**TASK OBJECTIVE:**
Go through the listing below and gather every line with the word "minted".

**INFORMATION SUPPLIED:**
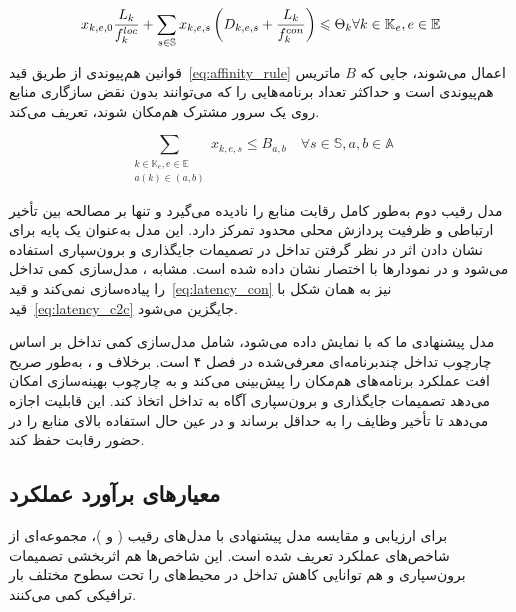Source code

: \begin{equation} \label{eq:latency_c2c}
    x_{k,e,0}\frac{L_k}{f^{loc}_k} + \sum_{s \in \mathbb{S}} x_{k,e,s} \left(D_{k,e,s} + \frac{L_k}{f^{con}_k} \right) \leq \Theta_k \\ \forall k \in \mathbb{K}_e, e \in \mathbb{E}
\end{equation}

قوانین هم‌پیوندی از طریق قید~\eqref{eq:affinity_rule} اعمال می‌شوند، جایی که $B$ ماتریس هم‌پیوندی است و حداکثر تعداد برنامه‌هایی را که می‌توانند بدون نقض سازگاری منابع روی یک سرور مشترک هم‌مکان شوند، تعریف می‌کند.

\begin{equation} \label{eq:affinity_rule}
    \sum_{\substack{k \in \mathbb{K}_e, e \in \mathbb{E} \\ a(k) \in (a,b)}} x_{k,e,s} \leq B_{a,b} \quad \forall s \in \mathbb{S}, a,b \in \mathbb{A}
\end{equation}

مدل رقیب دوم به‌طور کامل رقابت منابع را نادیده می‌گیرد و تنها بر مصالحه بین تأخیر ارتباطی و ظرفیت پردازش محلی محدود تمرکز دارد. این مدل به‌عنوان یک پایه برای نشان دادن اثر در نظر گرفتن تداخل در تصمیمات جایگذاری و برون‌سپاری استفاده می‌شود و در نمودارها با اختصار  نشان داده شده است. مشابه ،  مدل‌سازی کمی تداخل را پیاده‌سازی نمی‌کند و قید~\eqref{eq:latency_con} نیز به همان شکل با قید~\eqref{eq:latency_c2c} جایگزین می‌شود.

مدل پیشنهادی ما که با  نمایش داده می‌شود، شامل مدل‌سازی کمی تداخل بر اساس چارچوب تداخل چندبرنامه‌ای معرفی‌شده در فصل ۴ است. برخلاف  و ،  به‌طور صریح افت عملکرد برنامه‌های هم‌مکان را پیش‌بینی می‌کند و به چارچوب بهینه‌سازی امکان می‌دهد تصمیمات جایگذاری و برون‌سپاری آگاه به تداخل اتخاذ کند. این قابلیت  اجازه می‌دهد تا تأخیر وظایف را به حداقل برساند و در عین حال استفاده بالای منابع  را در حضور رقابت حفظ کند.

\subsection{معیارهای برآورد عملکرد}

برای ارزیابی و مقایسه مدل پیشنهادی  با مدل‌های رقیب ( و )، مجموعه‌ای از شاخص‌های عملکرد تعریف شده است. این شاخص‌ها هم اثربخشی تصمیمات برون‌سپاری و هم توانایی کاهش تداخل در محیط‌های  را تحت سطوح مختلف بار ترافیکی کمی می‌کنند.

...

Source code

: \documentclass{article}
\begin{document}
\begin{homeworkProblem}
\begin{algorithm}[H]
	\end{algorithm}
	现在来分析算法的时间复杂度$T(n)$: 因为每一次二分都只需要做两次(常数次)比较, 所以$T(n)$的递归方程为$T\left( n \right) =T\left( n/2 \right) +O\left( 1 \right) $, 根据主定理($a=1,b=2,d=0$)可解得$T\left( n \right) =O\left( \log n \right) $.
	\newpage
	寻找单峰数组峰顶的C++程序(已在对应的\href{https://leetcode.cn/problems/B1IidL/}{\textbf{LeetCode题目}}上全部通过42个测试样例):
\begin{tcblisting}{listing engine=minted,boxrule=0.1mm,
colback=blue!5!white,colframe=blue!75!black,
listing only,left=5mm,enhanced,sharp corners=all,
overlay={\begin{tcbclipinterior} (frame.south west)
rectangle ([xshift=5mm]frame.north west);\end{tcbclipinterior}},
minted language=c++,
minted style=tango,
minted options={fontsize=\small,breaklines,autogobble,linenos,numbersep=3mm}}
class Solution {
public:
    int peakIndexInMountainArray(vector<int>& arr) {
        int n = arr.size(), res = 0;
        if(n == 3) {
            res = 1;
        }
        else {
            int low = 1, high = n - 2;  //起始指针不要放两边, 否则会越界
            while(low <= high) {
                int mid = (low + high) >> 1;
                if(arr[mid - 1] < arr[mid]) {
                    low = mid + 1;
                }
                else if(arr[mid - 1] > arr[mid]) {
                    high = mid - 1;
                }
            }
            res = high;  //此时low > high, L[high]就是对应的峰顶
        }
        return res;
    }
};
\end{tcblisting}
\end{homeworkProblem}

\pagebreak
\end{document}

...

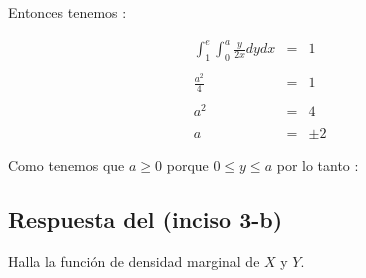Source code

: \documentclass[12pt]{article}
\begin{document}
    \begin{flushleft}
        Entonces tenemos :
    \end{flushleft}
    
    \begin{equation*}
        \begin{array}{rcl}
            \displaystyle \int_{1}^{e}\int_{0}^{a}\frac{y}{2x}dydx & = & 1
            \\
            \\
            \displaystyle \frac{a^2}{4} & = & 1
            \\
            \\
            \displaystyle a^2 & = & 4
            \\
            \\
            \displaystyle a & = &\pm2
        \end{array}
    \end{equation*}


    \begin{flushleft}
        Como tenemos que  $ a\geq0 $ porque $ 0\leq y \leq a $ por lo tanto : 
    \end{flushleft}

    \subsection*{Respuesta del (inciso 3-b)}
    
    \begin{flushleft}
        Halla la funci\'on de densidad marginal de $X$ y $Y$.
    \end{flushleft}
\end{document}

**RESULT:**
\begin{tcblisting}{listing engine=minted,boxrule=0.1mm,
minted language=c++,
minted style=tango,
minted options={fontsize=\small,breaklines,autogobble,linenos,numbersep=3mm}}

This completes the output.